ただし、昨年は、すでにさんざん売れていた『東京タワー』が受賞してしまったことで発足当初のパワーを失った感があるわけです。輝いていたロックスターが政治家と笑顔で握手をしている映像に淋しさを感じるときみたく。そこで、今回の本屋大賞は岐路に立たされており全国の書店員の力量も試されているわけです。
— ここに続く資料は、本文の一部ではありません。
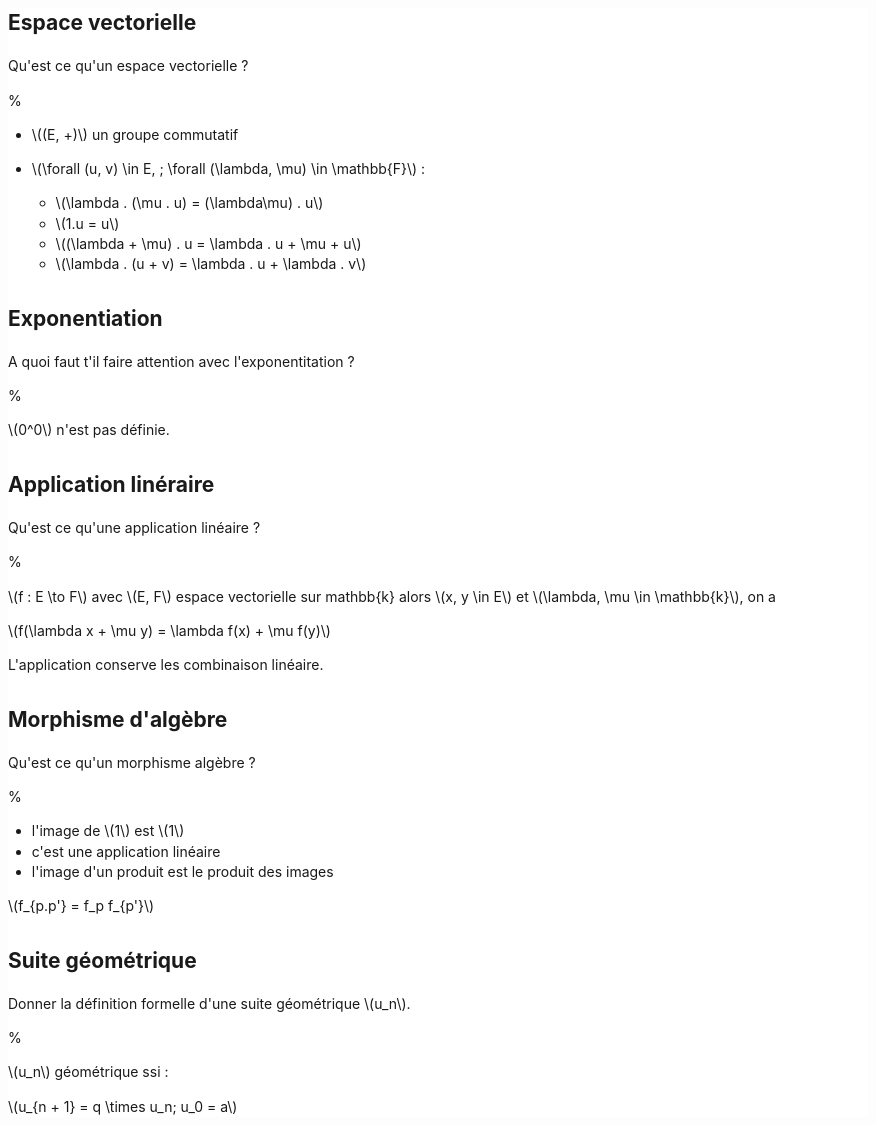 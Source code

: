 ## Espace vectorielle

Qu'est ce qu'un espace vectorielle ?

%

- \\((E, +)\\) un groupe commutatif
- \\(\forall (u, v) \in E, \; \forall (\lambda, \mu) \in \\mathbb{F}\\) :

  - \\(\lambda . (\mu . u) = (\lambda\mu) . u\\)
  - \\(1.u = u\\)
  - \\((\lambda + \mu) . u = \lambda . u + \mu + u\\)
  - \\(\lambda . (u + v) = \lambda . u + \lambda . v\\)

## Exponentiation

A quoi faut t'il faire attention avec l'exponentitation ?

%

\\(0^0\\) n'est pas définie.

## Application linéraire

Qu'est ce qu'une application linéaire ?

%

\\(f : E \to F\\) avec \\(E, F\\) espace vectorielle sur mathbb{k} 
alors \\(x, y \in E\\) et \\(\lambda, \mu \in \\mathbb{k}\\), on a 

\\(f(\lambda x + \mu y) = \lambda f(x) + \mu f(y)\\)

L'application conserve les combinaison linéaire.

## Morphisme d'algèbre

Qu'est ce qu'un morphisme algèbre ?

%

- l'image de \\(1\\) est \\(1\\)
- c'est une application linéaire
- l'image d'un produit est le produit des images

\\(f_{p.p'} = f_p f_{p'}\\)

## Suite géométrique

Donner la définition formelle d'une suite géométrique \\(u_n\\).

%

\\(u_n\\) géométrique ssi :

\\(u_{n + 1} = q \times u_n; u_0 = a\\)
さて、お祭は観るのもいいけどやはり参加したいもの。皆さんも「本屋大賞」というこのお祭に参加してみませんか? もちろん投票条件に高いハードルは設けません。候補作品のうち1作品しか読んでいなくてそれに投票されてもかまいません。本紙の発行と同時に、店頭に投票用紙と投票箱を準備いたします。また、ホームページ上でも投票をお受けいたします。ぜひ、ご参加下さい。あっ、もちろん候補作はメトロ書店でお買い上げ下さいませ。お客様がお選びになった作品はメトロ書店店頭、ホームページ、本紙で発表いたします。
ちなみに、私のオススメは『夜は短し歩けよ乙女』です。宮部・伊坂のビッグネーム相手にどこまで健闘できるのか楽しみです。いろんな場所で紹介されていますが、知名度的にはまだまだ。無名時代にチェックしたバンドやアイドルがその後にブレイクすれば嬉しいですが少し淋しさも感じます。ですが、ブレイクせずに人気が段々落ちていけば淋しさは100%。どうせ淋しいなら、やはりブレイクして欲しいもの。『夜は短し〜』が私にとって、長澤まさみになるのか、小野真弓になるのかドキドキです。          
本屋大賞について詳しくはホームページwww.hontai.jpをご覧下さい。


本屋大賞2007候補作はコチラ! 一次投票通過10作/作品名五十音順
『一瞬の風になれ』(著/佐藤 多佳子、講談社)
『失われた町』(著/三崎 亜記、集英社)
『陰日向に咲く』(著/劇団ひとり、幻冬舎)
『風が強く吹いている』(著/三浦 しをん、新潮社)
『鴨川ホルモー』(著/万城目 学、産業編集センター)
『終末のフール』(著/伊坂 幸太郎、集英社)
『図書館戦争』(著/有川 浩、メディアワークス)
『名もなき毒』(著/宮部 みゆき、幻冬舎)
『夜は短し歩けよ乙女』(著/森見 登美彦、角川書店)

本屋大賞では、一次投票を昨年11月1日より本年1月12日まで行い、昨年を上回る、317書店405人の投票がありました。その集計の結果、上位10作品が二次投票ノミネート作品と決定しました。書店員による二次投票締切りは2月28日。 大賞の発表は4月5日です。お楽しみに!